▶ Exercise directions: Each entry below has to be written out again exactly.

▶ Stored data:
━━━━━━━━━━━━━━━━━━━━━━━━━━━━━━

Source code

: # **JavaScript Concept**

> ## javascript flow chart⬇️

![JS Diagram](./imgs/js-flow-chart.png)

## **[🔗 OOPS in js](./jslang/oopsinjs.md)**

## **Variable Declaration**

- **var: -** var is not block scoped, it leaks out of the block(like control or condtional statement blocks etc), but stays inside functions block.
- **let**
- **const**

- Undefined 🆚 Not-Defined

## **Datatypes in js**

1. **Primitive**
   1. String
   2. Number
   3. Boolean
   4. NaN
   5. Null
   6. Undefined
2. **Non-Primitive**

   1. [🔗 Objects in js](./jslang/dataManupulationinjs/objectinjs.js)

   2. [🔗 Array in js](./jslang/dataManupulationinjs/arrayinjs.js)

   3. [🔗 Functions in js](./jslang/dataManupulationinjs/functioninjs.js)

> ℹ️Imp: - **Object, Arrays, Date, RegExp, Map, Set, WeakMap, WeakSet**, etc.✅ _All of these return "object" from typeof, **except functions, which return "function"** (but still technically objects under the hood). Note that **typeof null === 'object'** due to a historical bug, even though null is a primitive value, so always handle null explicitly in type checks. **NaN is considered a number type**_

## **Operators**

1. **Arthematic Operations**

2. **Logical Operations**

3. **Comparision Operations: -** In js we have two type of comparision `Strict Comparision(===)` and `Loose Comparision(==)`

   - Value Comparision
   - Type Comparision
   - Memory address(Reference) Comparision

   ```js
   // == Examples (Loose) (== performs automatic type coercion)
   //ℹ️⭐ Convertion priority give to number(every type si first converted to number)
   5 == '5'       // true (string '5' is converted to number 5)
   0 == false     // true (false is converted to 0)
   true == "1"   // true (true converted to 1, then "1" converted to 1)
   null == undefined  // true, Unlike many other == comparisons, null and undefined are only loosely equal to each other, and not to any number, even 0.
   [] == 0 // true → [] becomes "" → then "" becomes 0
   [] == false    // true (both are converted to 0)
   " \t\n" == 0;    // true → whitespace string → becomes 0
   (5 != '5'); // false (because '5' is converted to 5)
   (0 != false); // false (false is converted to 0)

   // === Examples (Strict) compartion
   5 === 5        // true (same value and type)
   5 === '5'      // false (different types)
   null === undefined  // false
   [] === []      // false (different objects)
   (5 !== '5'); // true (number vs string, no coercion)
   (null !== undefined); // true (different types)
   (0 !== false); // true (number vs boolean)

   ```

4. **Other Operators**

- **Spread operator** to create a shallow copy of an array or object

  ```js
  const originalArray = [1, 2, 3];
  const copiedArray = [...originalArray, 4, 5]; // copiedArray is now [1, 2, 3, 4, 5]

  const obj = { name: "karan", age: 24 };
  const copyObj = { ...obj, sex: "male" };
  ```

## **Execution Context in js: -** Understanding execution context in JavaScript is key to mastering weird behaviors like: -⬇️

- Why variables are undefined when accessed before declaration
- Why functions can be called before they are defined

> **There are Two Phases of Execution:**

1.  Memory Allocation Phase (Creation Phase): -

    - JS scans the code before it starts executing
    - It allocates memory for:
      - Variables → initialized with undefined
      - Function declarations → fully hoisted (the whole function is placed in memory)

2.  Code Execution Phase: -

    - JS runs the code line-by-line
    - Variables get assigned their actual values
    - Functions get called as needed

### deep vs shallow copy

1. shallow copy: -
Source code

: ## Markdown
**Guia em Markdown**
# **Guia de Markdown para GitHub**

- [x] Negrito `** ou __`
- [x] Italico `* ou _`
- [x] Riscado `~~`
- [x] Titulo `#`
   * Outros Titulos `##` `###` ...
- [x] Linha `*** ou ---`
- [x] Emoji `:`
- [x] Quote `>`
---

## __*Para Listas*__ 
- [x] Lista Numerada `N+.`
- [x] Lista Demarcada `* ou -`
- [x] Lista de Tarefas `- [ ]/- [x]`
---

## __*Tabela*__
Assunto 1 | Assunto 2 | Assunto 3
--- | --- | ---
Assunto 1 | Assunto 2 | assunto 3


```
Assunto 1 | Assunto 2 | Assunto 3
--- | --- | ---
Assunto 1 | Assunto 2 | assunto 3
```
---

━━━━━━━━━━━━━━━━━━━━━━━━━━━━━━

▶ Task answer:
Source code

: # **JavaScript Concept**

> ## javascript flow chart⬇️

![JS Diagram](./imgs/js-flow-chart.png)

## **[🔗 OOPS in js](./jslang/oopsinjs.md)**

## **Variable Declaration**

- **var: -** var is not block scoped, it leaks out of the block(like control or condtional statement blocks etc), but stays inside functions block.
- **let**
- **const**

- Undefined 🆚 Not-Defined

## **Datatypes in js**

1. **Primitive**
   1. String
   2. Number
   3. Boolean
   4. NaN
   5. Null
   6. Undefined
2. **Non-Primitive**

   1. [🔗 Objects in js](./jslang/dataManupulationinjs/objectinjs.js)

   2. [🔗 Array in js](./jslang/dataManupulationinjs/arrayinjs.js)

   3. [🔗 Functions in js](./jslang/dataManupulationinjs/functioninjs.js)

> ℹ️Imp: - **Object, Arrays, Date, RegExp, Map, Set, WeakMap, WeakSet**, etc.✅ _All of these return "object" from typeof, **except functions, which return "function"** (but still technically objects under the hood). Note that **typeof null === 'object'** due to a historical bug, even though null is a primitive value, so always handle null explicitly in type checks. **NaN is considered a number type**_

## **Operators**

1. **Arthematic Operations**

2. **Logical Operations**

3. **Comparision Operations: -** In js we have two type of comparision `Strict Comparision(===)` and `Loose Comparision(==)`

   - Value Comparision
   - Type Comparision
   - Memory address(Reference) Comparision

   ```js
   // == Examples (Loose) (== performs automatic type coercion)
   //ℹ️⭐ Convertion priority give to number(every type si first converted to number)
   5 == '5'       // true (string '5' is converted to number 5)
   0 == false     // true (false is converted to 0)
   true == "1"   // true (true converted to 1, then "1" converted to 1)
   null == undefined  // true, Unlike many other == comparisons, null and undefined are only loosely equal to each other, and not to any number, even 0.
   [] == 0 // true → [] becomes "" → then "" becomes 0
   [] == false    // true (both are converted to 0)
   " \t\n" == 0;    // true → whitespace string → becomes 0
   (5 != '5'); // false (because '5' is converted to 5)
   (0 != false); // false (false is converted to 0)

   // === Examples (Strict) compartion
   5 === 5        // true (same value and type)
   5 === '5'      // false (different types)
   null === undefined  // false
   [] === []      // false (different objects)
   (5 !== '5'); // true (number vs string, no coercion)
   (null !== undefined); // true (different types)
   (0 !== false); // true (number vs boolean)

   ```

4. **Other Operators**

- **Spread operator** to create a shallow copy of an array or object

  ```js
  const originalArray = [1, 2, 3];
  const copiedArray = [...originalArray, 4, 5]; // copiedArray is now [1, 2, 3, 4, 5]

  const obj = { name: "karan", age: 24 };
  const copyObj = { ...obj, sex: "male" };
  ```

## **Execution Context in js: -** Understanding execution context in JavaScript is key to mastering weird behaviors like: -⬇️

- Why variables are undefined when accessed before declaration
- Why functions can be called before they are defined

> **There are Two Phases of Execution:**

1.  Memory Allocation Phase (Creation Phase): -

    - JS scans the code before it starts executing
    - It allocates memory for:
      - Variables → initialized with undefined
      - Function declarations → fully hoisted (the whole function is placed in memory)

2.  Code Execution Phase: -

    - JS runs the code line-by-line
    - Variables get assigned their actual values
    - Functions get called as needed

### deep vs shallow copy

1. shallow copy: -
Source code

: ## Markdown
**Guia em Markdown**
# **Guia de Markdown para GitHub**

- [x] Negrito `** ou __`
- [x] Italico `* ou _`
- [x] Riscado `~~`
- [x] Titulo `#`
   * Outros Titulos `##` `###` ...
- [x] Linha `*** ou ---`
- [x] Emoji `:`
- [x] Quote `>`
---

## __*Para Listas*__ 
- [x] Lista Numerada `N+.`
- [x] Lista Demarcada `* ou -`
- [x] Lista de Tarefas `- [ ]/- [x]`
---

## __*Tabela*__
Assunto 1 | Assunto 2 | Assunto 3
--- | --- | ---
Assunto 1 | Assunto 2 | assunto 3


```
Assunto 1 | Assunto 2 | Assunto 3
--- | --- | ---
Assunto 1 | Assunto 2 | assunto 3
```
---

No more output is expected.